Federal Deputy from Bahia
- In office 1 February 1995 – 1 February 2015

State Deputy of Bahia
- In office 1 January 1991 – 1 January 1995

Personal details
- Born: 6 July 1950 (age 75) Recife, Pernambuco, Brazil
- Party: PP (2003–present)
- Other political affiliations: PMDB (1986–88); PSDB (1988–2011); PPR (2001–03);

= Mário Negromonte =

Brazilian politician (born 1950)

Mário Sílvio Mendes Negromonte (born 6 July 1950) is a Brazilian who has served as minister of cities under the Rousself administration and a member of the chamber of deputies from Bahia. Although born in Pernambuco, he has spent his political career representing the state of Bahia, having served as state representative from 2003 to 2019.

==Personal life==
Negromonte is married to Vilma Negromonte.
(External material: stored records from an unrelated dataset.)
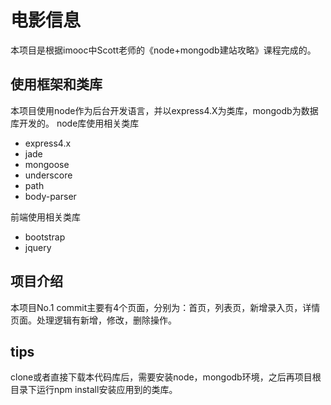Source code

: # 电影信息

本项目是根据imooc中Scott老师的《node+mongodb建站攻略》课程完成的。

## 使用框架和类库

本项目使用node作为后台开发语言，并以express4.X为类库，mongodb为数据库开发的。
node库使用相关类库

- express4.x
- jade
- mongoose
- underscore
- path
- body-parser

前端使用相关类库

- bootstrap
- jquery

## 项目介绍

本项目No.1 commit主要有4个页面，分别为：首页，列表页，新增录入页，详情页面。处理逻辑有新增，修改，删除操作。

## tips

clone或者直接下载本代码库后，需要安装node，mongodb环境，之后再项目根目录下运行npm install安装应用到的类库。
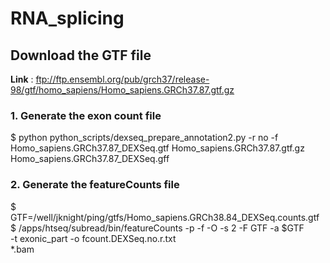 # RNA_splicing

## Download the GTF file
**Link** : ftp://ftp.ensembl.org/pub/grch37/release-98/gtf/homo_sapiens/Homo_sapiens.GRCh37.87.gtf.gz

### 1. Generate the exon count file
$ python python_scripts/dexseq_prepare_annotation2.py -r no -f Homo_sapiens.GRCh37.87_DEXSeq.gtf  Homo_sapiens.GRCh37.87.gtf.gz Homo_sapiens.GRCh37.87_DEXSeq.gff

### 2. Generate the featureCounts file
$ GTF=/well/jknight/ping/gtfs/Homo_sapiens.GRCh38.84_DEXSeq.counts.gtf
$ /apps/htseq/subread/bin/featureCounts -p -f -O -s 2 -F GTF -a $GTF \
-t exonic_part -o fcount.DEXSeq.no.r.txt \
*.bam


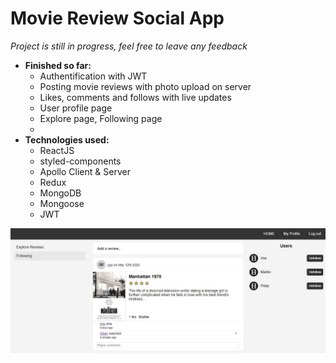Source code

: # Movie Review Social App
 *Project is still in progress, feel free to leave any feedback*

* **Finished so far:**
  * Authentification with JWT
  * Posting movie reviews with photo upload on server
  * Likes, comments and follows with live updates
  * User profile page
  * Explore page, Following page
  * 
* **Technologies used:** 
  * ReactJS
  * styled-components
  * Apollo Client & Server
  * Redux
  * MongoDB
  * Mongoose
  * JWT
  

![Current Preview](https://raw.githubusercontent.com/urosradosavljevic/movie-review-social-app/master/homepage-preview.jpg)

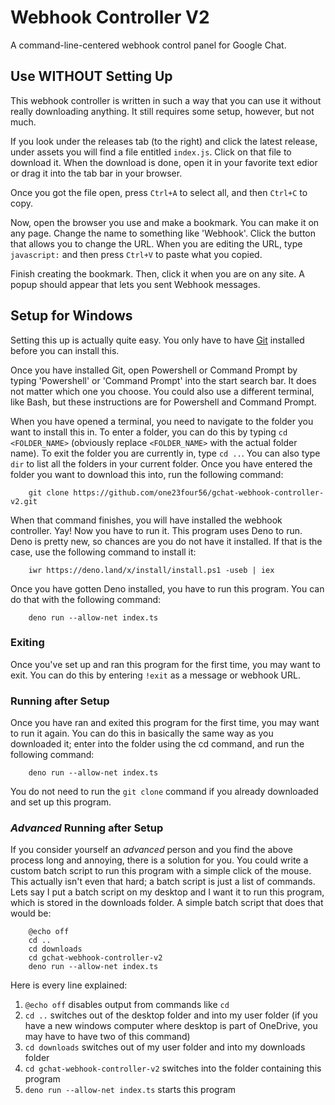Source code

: # Webhook Controller V2

A command-line-centered webhook control panel for Google Chat. 

## Use WITHOUT Setting Up

This webhook controller is written in such a way that you can use it without really downloading anything. It still requires some setup, however, but not much.   

If you look under the releases tab (to the right) and click the latest release, under assets you will find a file entitled `index.js`. Click on that file to download it. When the download is done, open it in your favorite text edior or drag it into the tab bar in your browser.   

Once you got the file open, press `Ctrl+A` to select all, and then `Ctrl+C` to copy.  

Now, open the browser you use and make a bookmark. You can make it on any page. Change the name to something like 'Webhook'. Click the button that allows you to change the URL. When you are editing the URL, type `javascript:` and then press `Ctrl+V` to paste what you copied.   

Finish creating the bookmark. Then, click it when you are on any site. A popup should appear that lets you sent Webhook messages. 

## Setup for Windows

Setting this up is actually quite easy. You only have to have [Git](https://git-scm.com/downloads) installed before you can install this.  

Once you have installed Git, open Powershell or Command Prompt by typing 'Powershell' or 'Command Prompt' into the start search bar. It does not matter which one you choose. You could also use a different terminal, like Bash, but these instructions are for Powershell and Command Prompt.  

When you have opened a terminal, you need to navigate to the folder you want to install this in. To enter a folder, you can do this by typing `cd <FOLDER_NAME>` (obviously replace `<FOLDER_NAME>` with the actual folder name). To exit the folder you are currently in, type `cd ..`. You can also type `dir` to list all the folders in your current folder. Once you have entered the folder you want to download this into, run the following command:

        git clone https://github.com/one23four56/gchat-webhook-controller-v2.git
        
When that command finishes, you will have installed the webhook controller. Yay! Now you have to run it. This program uses Deno to run. Deno is pretty new, so chances are you do not have it installed. If that is the case, use the following command to install it:

        iwr https://deno.land/x/install/install.ps1 -useb | iex

Once you have gotten Deno installed, you have to run this program. You can do that with the following command:

        deno run --allow-net index.ts

### Exiting 

Once you've set up and ran this program for the first time, you may want to exit. You can do this by entering `!exit` as a message or webhook URL. 

### Running after Setup

Once you have ran and exited this program for the first time, you may want to run it again. You can do this in basically the same way as you downloaded it; enter into the folder using the cd command, and run the following command: 

        deno run --allow-net index.ts

You do not need to run the `git clone` command if you already downloaded and set up this program. 

### *Advanced* Running after Setup 

If you consider yourself an *advanced* person and you find the above process long and annoying, there is a solution for you. You could write a custom batch script to run this program with a simple click of the mouse. This actually isn't even that hard; a batch script is just a list of commands. Lets say I put a batch script on my desktop and I want it to run this program, which is stored in the downloads folder. A simple batch script that does that would be:

        @echo off 
        cd ..
        cd downloads 
        cd gchat-webhook-controller-v2
        deno run --allow-net index.ts
        
Here is every line explained: 

1. `@echo off` disables output from commands like `cd`
2. `cd ..` switches out of the desktop folder and into my user folder (if you have a new windows computer where desktop is part of OneDrive, you may have to have two of this command)
3. `cd downloads` switches out of my user folder and into my downloads folder
4. `cd gchat-webhook-controller-v2` switches into the folder containing this program 
5. `deno run --allow-net index.ts` starts this program

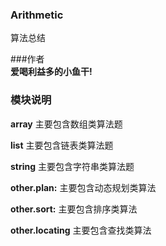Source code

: ### Arithmetic
算法总结

###作者  
**爱喝利益多的小鱼干!**

### 模块说明

**array**  主要包含数组类算法题

**list**  主要包含链表类算法题

**string**  主要包含字符串类算法题

**other.plan:** 主要包含动态规划类算法

**other.sort:** 主要包含排序类算法

**other.locating** 主要包含查找类算法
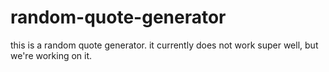 # random-quote-generator


this is a random quote generator. it currently does not work super well, but we're working on it.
His son Mário Negromonte Jr. is also a politician.

==Political career==
Negromonte was elected state representative of Bahia in 1990 while part of the Brazilian Social Democracy Party. In 1994, he was elected to the federal chamber of deputies, and served for five consecutive terms. He was PP leader in the House of Representatives from 2006 to 2010.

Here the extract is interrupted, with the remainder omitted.